Task prompt
The answer should hold nothing but the lines from the one with "随着量子通信技术的成熟，如何" through the end of the listing below, each exactly as written.

Input data
+ + + +

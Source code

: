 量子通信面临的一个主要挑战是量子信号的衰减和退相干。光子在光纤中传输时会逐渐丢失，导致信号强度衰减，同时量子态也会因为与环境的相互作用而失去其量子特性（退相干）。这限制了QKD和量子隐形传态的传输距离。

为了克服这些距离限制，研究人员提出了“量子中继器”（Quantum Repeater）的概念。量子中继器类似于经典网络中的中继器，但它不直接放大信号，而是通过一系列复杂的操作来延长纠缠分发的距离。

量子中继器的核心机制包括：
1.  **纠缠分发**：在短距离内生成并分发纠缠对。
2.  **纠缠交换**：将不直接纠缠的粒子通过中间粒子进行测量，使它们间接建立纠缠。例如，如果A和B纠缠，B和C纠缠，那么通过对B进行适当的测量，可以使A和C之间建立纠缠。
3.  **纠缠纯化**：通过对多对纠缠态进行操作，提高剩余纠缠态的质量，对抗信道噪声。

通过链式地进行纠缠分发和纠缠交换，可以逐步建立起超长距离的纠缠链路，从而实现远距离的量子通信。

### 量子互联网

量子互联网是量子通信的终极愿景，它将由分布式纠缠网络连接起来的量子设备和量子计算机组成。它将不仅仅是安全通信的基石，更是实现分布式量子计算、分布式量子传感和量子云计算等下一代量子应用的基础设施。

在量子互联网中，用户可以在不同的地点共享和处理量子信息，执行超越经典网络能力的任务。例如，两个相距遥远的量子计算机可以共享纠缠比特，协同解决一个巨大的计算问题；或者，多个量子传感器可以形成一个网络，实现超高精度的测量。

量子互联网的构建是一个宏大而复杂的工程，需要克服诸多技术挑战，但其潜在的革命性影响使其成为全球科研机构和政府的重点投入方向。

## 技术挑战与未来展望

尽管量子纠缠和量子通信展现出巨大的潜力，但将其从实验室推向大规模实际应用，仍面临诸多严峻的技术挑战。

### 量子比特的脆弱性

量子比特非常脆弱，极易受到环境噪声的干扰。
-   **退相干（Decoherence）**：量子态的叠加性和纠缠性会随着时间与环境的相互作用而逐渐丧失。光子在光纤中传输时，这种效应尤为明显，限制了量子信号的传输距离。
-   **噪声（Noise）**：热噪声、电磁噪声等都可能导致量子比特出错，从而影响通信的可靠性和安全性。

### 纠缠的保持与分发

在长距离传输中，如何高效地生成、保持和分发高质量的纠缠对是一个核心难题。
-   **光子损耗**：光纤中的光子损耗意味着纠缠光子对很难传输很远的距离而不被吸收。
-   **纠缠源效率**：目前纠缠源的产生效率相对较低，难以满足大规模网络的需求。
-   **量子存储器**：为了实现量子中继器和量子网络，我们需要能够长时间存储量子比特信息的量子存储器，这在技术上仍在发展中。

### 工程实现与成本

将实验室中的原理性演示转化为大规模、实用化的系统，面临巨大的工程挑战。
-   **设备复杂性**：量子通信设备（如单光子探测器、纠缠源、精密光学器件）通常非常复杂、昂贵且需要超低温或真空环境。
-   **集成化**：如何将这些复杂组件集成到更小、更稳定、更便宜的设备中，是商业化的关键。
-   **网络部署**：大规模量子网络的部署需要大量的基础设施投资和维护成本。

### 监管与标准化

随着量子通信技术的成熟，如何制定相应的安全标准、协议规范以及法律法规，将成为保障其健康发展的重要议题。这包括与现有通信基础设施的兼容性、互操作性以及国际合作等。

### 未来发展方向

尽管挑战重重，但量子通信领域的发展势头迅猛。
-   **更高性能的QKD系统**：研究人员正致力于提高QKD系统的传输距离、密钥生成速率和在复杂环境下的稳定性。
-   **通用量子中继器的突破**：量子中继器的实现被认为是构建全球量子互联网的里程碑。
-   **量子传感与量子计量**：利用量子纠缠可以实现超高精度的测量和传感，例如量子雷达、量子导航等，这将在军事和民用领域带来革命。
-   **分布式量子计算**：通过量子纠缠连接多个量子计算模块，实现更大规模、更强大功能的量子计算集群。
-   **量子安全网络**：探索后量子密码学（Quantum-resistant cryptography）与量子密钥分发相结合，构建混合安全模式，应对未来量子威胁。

+ + + +

Response to the exercise
随着量子通信技术的成熟，如何制定相应的安全标准、协议规范以及法律法规，将成为保障其健康发展的重要议题。这包括与现有通信基础设施的兼容性、互操作性以及国际合作等。

### 未来发展方向

尽管挑战重重，但量子通信领域的发展势头迅猛。
-   **更高性能的QKD系统**：研究人员正致力于提高QKD系统的传输距离、密钥生成速率和在复杂环境下的稳定性。
-   **通用量子中继器的突破**：量子中继器的实现被认为是构建全球量子互联网的里程碑。
-   **量子传感与量子计量**：利用量子纠缠可以实现超高精度的测量和传感，例如量子雷达、量子导航等，这将在军事和民用领域带来革命。
-   **分布式量子计算**：通过量子纠缠连接多个量子计算模块，实现更大规模、更强大功能的量子计算集群。
-   **量子安全网络**：探索后量子密码学（Quantum-resistant cryptography）与量子密钥分发相结合，构建混合安全模式，应对未来量子威胁。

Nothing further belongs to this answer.